[Exercise instructions]
In the records below, find the line that contains "## HELLO ME!" and the line that contains "4. Apophenia and", then retype exactly those two lines and every line between them.

Saved entries:
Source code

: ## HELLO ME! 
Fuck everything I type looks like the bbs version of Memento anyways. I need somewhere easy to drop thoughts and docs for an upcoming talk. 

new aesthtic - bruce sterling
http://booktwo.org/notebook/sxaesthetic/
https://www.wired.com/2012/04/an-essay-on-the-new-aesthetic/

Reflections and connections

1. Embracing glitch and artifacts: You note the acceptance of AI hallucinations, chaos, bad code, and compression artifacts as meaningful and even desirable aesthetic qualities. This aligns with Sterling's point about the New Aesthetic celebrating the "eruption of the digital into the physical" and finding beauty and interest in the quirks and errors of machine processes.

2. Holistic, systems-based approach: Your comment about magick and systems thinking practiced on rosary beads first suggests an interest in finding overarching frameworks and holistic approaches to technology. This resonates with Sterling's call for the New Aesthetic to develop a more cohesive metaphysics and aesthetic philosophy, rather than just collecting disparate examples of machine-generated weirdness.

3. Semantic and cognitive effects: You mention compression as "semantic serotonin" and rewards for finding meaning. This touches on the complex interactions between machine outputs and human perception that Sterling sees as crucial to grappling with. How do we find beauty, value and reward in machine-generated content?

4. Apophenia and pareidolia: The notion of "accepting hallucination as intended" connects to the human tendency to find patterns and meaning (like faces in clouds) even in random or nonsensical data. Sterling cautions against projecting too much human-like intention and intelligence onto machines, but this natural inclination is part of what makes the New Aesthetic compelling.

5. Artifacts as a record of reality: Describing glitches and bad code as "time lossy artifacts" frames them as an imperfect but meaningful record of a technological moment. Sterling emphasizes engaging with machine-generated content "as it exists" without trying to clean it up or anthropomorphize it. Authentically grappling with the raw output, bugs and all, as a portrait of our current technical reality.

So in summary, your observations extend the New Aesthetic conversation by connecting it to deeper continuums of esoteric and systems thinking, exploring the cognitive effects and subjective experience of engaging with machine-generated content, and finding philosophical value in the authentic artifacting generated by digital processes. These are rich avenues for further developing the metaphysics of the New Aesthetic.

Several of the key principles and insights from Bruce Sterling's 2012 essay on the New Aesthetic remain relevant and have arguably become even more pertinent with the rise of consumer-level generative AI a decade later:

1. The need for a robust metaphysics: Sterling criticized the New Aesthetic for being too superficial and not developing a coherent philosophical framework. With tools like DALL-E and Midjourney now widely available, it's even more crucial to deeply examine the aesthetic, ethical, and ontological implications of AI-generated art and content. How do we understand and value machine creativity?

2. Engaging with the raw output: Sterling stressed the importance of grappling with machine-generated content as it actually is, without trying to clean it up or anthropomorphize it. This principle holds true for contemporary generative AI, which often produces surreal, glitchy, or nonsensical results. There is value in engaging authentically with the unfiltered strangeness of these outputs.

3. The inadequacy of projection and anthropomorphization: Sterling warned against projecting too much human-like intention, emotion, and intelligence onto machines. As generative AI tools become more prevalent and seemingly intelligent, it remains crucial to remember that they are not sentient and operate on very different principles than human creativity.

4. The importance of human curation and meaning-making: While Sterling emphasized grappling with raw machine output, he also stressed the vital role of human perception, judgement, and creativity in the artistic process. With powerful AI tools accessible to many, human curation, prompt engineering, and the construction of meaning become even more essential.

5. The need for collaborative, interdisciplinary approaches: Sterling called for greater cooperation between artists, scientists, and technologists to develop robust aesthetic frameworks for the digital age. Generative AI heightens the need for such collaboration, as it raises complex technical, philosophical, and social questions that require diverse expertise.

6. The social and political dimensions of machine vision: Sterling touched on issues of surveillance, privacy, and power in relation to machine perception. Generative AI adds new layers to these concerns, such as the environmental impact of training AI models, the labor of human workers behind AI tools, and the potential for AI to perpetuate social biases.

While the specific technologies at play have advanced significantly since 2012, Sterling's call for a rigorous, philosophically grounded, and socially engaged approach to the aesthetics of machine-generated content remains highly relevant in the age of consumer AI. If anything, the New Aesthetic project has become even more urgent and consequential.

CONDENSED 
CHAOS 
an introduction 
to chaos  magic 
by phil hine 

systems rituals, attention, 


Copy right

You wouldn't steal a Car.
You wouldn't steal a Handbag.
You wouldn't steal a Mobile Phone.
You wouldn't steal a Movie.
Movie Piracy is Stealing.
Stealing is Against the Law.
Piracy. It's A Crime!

[Answer to the problem]
: ## HELLO ME! 
Fuck everything I type looks like the bbs version of Memento anyways. I need somewhere easy to drop thoughts and docs for an upcoming talk. 

new aesthtic - bruce sterling
http://booktwo.org/notebook/sxaesthetic/
https://www.wired.com/2012/04/an-essay-on-the-new-aesthetic/

Reflections and connections

1. Embracing glitch and artifacts: You note the acceptance of AI hallucinations, chaos, bad code, and compression artifacts as meaningful and even desirable aesthetic qualities. This aligns with Sterling's point about the New Aesthetic celebrating the "eruption of the digital into the physical" and finding beauty and interest in the quirks and errors of machine processes.

2. Holistic, systems-based approach: Your comment about magick and systems thinking practiced on rosary beads first suggests an interest in finding overarching frameworks and holistic approaches to technology. This resonates with Sterling's call for the New Aesthetic to develop a more cohesive metaphysics and aesthetic philosophy, rather than just collecting disparate examples of machine-generated weirdness.

3. Semantic and cognitive effects: You mention compression as "semantic serotonin" and rewards for finding meaning. This touches on the complex interactions between machine outputs and human perception that Sterling sees as crucial to grappling with. How do we find beauty, value and reward in machine-generated content?

4. Apophenia and pareidolia: The notion of "accepting hallucination as intended" connects to the human tendency to find patterns and meaning (like faces in clouds) even in random or nonsensical data. Sterling cautions against projecting too much human-like intention and intelligence onto machines, but this natural inclination is part of what makes the New Aesthetic compelling.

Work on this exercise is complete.